The other consideration is scalability. Loudness perception can change as you add or subtract channels. Part of the specification is a system that ensures that metering can be accurately applied over mono, stereo or multichannel material. Lets glance at the calculation for this.
Our hearing is not flat; we have a pronounced rise in our hearing sensitivity, peaking around 4 kHz and almost two octaves wide (it varies with the amplitude of the sound, as shown in the Fletcher Munson Curve or ISO 226.2003 curve). To approximate that rise, the measurement algorithm uses a high-frequency shelf that hinges at about 1 kHz and boosts the entire spectrum above 3 kHz by about 4 dB. This is the Pre-Filter as shown above in a graph. The RLB filter is B-weighting and is intended to approximate human hearing at moderately loud levels (it is, I think, modeled roughly on the inverse of the 70 Phon Equal Loudness Contour, which is anchored to 70 dB SPL at 1 kHz.).
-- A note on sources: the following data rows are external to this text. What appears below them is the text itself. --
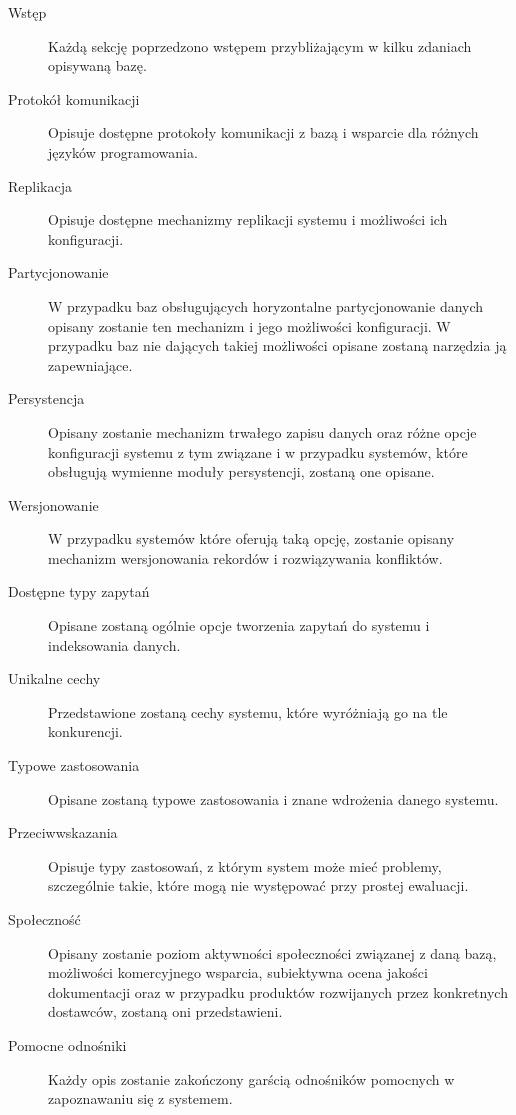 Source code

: \begin{description}
 \item[Wstęp] 
 Każdą sekcję poprzedzono wstępem przybliżającym w kilku zdaniach opisywaną bazę. 
 
 \item[Protokół komunikacji]
 Opisuje dostępne protokoły komunikacji z bazą i wsparcie dla różnych języków programowania.

 \item[Replikacja]
 Opisuje dostępne mechanizmy replikacji systemu i możliwości ich konfiguracji.

 \item[Partycjonowanie]
 W przypadku baz obsługujących horyzontalne partycjonowanie danych opisany zostanie ten mechanizm i jego możliwości konfiguracji.
 W przypadku baz nie dających takiej możliwości opisane zostaną narzędzia ją zapewniające.

 \item[Persystencja]
 Opisany zostanie mechanizm trwałego zapisu danych oraz różne opcje konfiguracji systemu z tym związane i w przypadku systemów, które obsługują wymienne moduły persystencji, zostaną one opisane.

 \item[Wersjonowanie]
 W przypadku systemów które oferują taką opcję, zostanie opisany mechanizm wersjonowania rekordów i rozwiązywania konfliktów.

 \item[Dostępne typy zapytań]
 Opisane zostaną ogólnie opcje tworzenia zapytań do systemu i indeksowania danych.

 \item[Unikalne cechy]
 Przedstawione zostaną cechy systemu, które wyróżniają go na tle konkurencji.

 \item[Typowe zastosowania]
 Opisane zostaną typowe zastosowania i znane wdrożenia danego systemu.

 \item[Przeciwwskazania]
 Opisuje typy zastosowań, z którym system może mieć problemy, szczególnie takie, które mogą nie występować przy prostej ewaluacji.

 \item[Społeczność]
 Opisany zostanie poziom aktywności społeczności związanej z daną bazą, możliwości komercyjnego wsparcia, subiektywna ocena jakości dokumentacji oraz w przypadku produktów rozwijanych przez konkretnych dostawców, zostaną oni przedstawieni.

 \item[Pomocne odnośniki]
 Każdy opis zostanie zakończony garścią odnośników pomocnych w zapoznawaniu się z systemem.

\end{description}  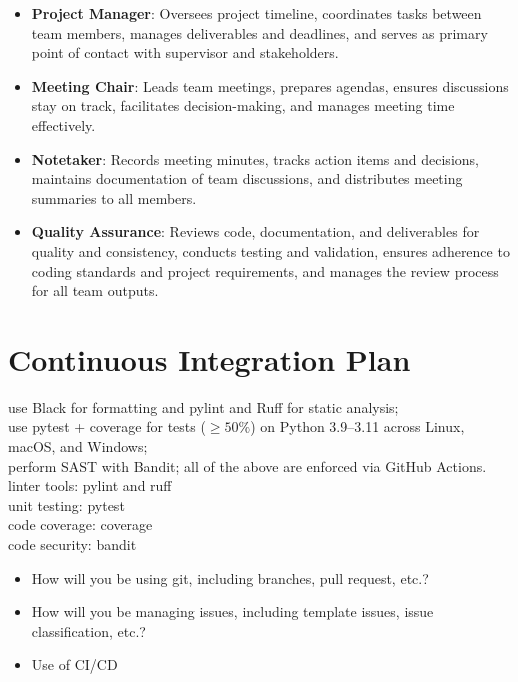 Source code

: \documentclass{article}
\begin{document}

\begin{itemize}
  \item \textbf{Project Manager}: Oversees project timeline, coordinates tasks between team members, manages deliverables and deadlines, and serves as primary point of contact with supervisor and stakeholders.
  \item \textbf{Meeting Chair}: Leads team meetings, prepares agendas, ensures discussions stay on track, facilitates decision-making, and manages meeting time effectively.
  \item \textbf{Notetaker}: Records meeting minutes, tracks action items and decisions, maintains documentation of team discussions, and distributes meeting summaries to all members.
  \item \textbf{Quality Assurance}: Reviews code, documentation, and deliverables for quality and consistency, conducts testing and validation, ensures adherence to coding standards and project requirements, and manages the review process for all team outputs.
\end{itemize}

\section{Continuous Integration Plan}
        use Black for formatting and pylint and Ruff for static analysis; \\
        use pytest + coverage for tests ($\geq 50\%$) on Python 3.9–3.11 across Linux, macOS, and Windows; \\
        perform SAST with Bandit; all of the above are enforced via GitHub Actions.\\

        linter tools: pylint and ruff\\
        unit testing: pytest\\
        code coverage: coverage\\
        code security: bandit\\


\begin{itemize}
  \item How will you be using git, including branches, pull request, etc.?
  \item How will you be managing issues, including template issues, issue
        classification, etc.?
  \item Use of CI/CD
\end{itemize}
\end{document}
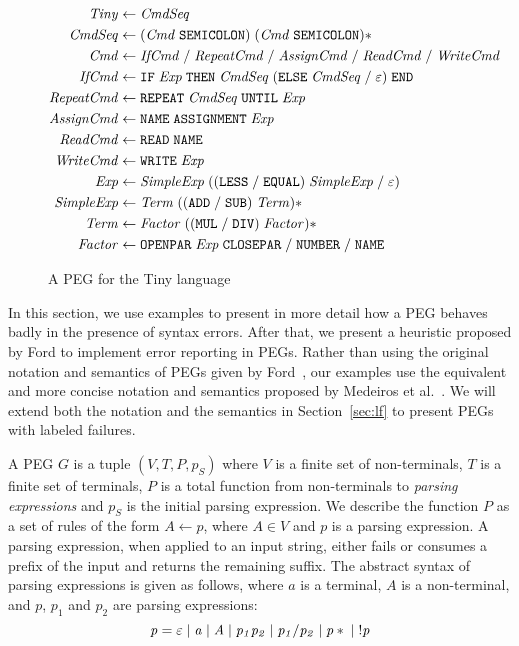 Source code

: \documentclass[3p,12pt,singlecolumn]{elsarticle}
\begin{document}
\begin{figure}[t]
\begin{align*}
\it{Tiny} & \leftarrow \it{CmdSeq}\\
\it{CmdSeq} & \leftarrow \it{(Cmd \; {\tt SEMICOLON}) \;
  (Cmd \; {\tt SEMICOLON})*}\\
\it{Cmd} & \leftarrow \it{IfCmd \; / \; RepeatCmd \; / \;
  AssignCmd \; / \; ReadCmd \; / \; WriteCmd}\\
\it{IfCmd} & \leftarrow \it{{\tt IF} \; Exp \; {\tt THEN} \; CmdSeq
  \; ({\tt ELSE} \; CmdSeq \; / \; \varepsilon) \; {\tt END}}\\
\it{RepeatCmd} & \leftarrow \it{{\tt REPEAT} \; CmdSeq \;
  {\tt UNTIL} \; Exp}\\
\it{AssignCmd} & \leftarrow \it{{\tt NAME} \; {\tt ASSIGNMENT} \; Exp}\\
\it{ReadCmd} & \leftarrow \it{{\tt READ} \; {\tt NAME}}\\
\it{WriteCmd} & \leftarrow \it{{\tt WRITE} \; Exp}\\
\it{Exp} & \leftarrow \it{SimpleExp \;
  (({\tt LESS} \; / \; {\tt EQUAL}) \; SimpleExp \; / \; \varepsilon})\\
\it{SimpleExp} & \leftarrow \it{Term \;
  (({\tt ADD} \; / \; {\tt SUB}) \; Term)*}\\
\it{Term} & \leftarrow \it{Factor \;
  (({\tt MUL} \; / \; {\tt DIV}) \; Factor)*}\\
\it{Factor} & \leftarrow \it{{\tt OPENPAR} \; Exp \; {\tt CLOSEPAR}
  \; / \; {\tt NUMBER} \; / \; {\tt NAME}}
\end{align*}
\caption{A PEG for the Tiny language}
\label{fig:tiny}
\end{figure}

In this section, we use examples to present in more detail how a
PEG behaves badly in the presence of syntax errors.
After that, we present a heuristic proposed by Ford
\cite{ford2002packrat} to implement error reporting in PEGs.
Rather than using the original notation and semantics of PEGs 
given by Ford~\cite{ford2004peg}, our examples use the
equivalent and more concise notation and semantics proposed
by Medeiros et al.~\cite{medeiros2011re2peg,medeiros2012left,mascarenhas2014}.
We will extend both the notation and the semantics in Section~\ref{sec:lf}
to present PEGs with labeled failures.

A PEG $G$ is a tuple $(V,T,P,p_{S})$ where $V$ is a finite set of
non-terminals, $T$ is a finite set of terminals, $P$ is a total
function from non-terminals to \emph{parsing expressions} and $p_{S}$
is the initial parsing expression.
We describe the function $P$ as a set of rules of the form
$A \leftarrow p$, where $A \in V$ and $p$ is a parsing
expression.
A parsing expression, when applied to an input string, either
fails or consumes a prefix of the input and returns the
remaining suffix. The abstract syntax of parsing expressions is
given as follows, where $a$ is a terminal, $A$ is a non-terminal,
and $p$, $p_1$ and $p_2$ are parsing expressions:
\[\it{
p = \varepsilon \; | \; a \; | \; A \; | \; p_1 p_2 \; | \;
  p_1 / p_2 \; | \; p* \; | \; !p
}\]
\end{document}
In any case, the revised B-weighting filter used for B.S. 1770-3 begins to roll off below 200 Hz, and is down 15 dB at 20. The theory is that when such a response curve such as K-weighting is applied, the resulting changes in program level adhere more closely to subjective human estimations of changes in loudness than does simple amplitude change. As a result, such levels can be used successfully to estimate relative “loudnesses” of different programs for a wide range of end-listeners. This means that, if we use these measured levels (which we call “loudness” even though they aren’t) carefully, we should have more uniform and predictable loudnesses for our end-users.
True Peak Calculation
Like I mentioned earlier, True peak is used to measure the distortion that happens after the signal gets converted to analog. Now, this is an approximation because it isn’t possible to accurately find the peak once the signal has converted. The True Peak Level of an audio signal indicates the maximum (positive or negative) value of the signal waveform in the continuous time domain; this value is, in most cases, higher than that shown by a quasi-peak meter or even a sample-peak meter, both of which would miss the true peaks which potentially lie between samples. This is why there is an oversampling done. So, if the audio is at 48kHz, the 4x Oversampling means it will be sampled to 192kHz while measuring. If this is done directly, that may induce distortion, so the signal is reduced by 12 dB or 4 times (to reduce signal to half its strength, it has to be reduced by 3dB. So, to one-fourth because it is 4x oversampling, it is 4 times 3dB or 12dB. Ah, the joy of logarithms!) This value is then displayed after a filter (which was introduced in the 1770-3) to give the true peak display. The maximum permissible is -1dBTP to allow for the inaccuracy. It is interesting to note that the true peak level needed is also determined by the bitrate of the coder used in Broadcast.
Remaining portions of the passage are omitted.